Even these so-called unanimous decisions were robbed of their unanimity by India's insistence on interpreting them to its own advantage. This was amply borne out by its reluctance to share the profits according to the formula mutually agreed in principle but in practice given a unilateral character by insinuating motives to Pakistan of manipulating the volume of notes to be surrendered which was to form the basis of the determination of its share, its refusal to part with the provident fund and gratuity to which its employees who had opted for service in Pakistan, and at the same time showing concern for the shortage of trained personnel in Pakistan.

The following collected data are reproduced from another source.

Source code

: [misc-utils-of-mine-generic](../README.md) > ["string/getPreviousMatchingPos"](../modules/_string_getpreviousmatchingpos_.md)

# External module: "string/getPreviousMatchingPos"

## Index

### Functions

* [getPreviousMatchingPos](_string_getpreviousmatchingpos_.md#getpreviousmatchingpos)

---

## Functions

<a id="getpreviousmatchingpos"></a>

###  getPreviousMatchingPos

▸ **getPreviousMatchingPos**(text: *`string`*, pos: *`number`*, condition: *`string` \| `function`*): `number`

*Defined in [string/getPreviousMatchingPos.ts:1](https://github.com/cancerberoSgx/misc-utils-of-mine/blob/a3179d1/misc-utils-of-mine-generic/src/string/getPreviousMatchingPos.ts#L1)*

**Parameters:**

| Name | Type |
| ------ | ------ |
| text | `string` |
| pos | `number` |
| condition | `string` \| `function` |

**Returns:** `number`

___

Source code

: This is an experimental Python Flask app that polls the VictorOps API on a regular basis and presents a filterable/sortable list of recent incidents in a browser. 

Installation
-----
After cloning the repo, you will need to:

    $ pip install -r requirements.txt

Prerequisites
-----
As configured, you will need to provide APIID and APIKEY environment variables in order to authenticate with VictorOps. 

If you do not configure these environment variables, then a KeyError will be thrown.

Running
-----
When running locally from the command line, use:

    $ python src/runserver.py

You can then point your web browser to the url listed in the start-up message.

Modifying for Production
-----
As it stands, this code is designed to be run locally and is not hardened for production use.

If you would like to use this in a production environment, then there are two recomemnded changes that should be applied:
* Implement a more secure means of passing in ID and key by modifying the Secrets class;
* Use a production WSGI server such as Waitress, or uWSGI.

And in the area of agreement, how unreasonable was its attitude, became obvious from the manner in which it rejected the suggestions of Pakistan with whose reasonableness no impartial observer could possibly disagree.
The supplementary report on the division of sterling balances, submitted by the Experts Committee on August 5, 1947 was in the nature of a separate memorandum, embodying the views of both sides. Its contents revealed that the Committee could not decide the basic question of the criterion to be applied for dividing these balances. The sterling balances held by the Reserve Bank were largely in the nature of loans advanced by the Government of India to the British Government to finance its war expenditure which had entailed heavy sacrifices on the masses.
The Pakistani representatives argued that these sacrifices jointly made by the people of the two Dominions, should form the most equitable basis for the division of these balances. According to India the average per capita income of Pakistani areas, as a whole, was 32 percent lower than that of the areas in India. Therefore, Pakistan should get a share in the sterling balances, determined on the basis of population plus 32 percent; this worked out to 30.5 per cent of the total sterling balances.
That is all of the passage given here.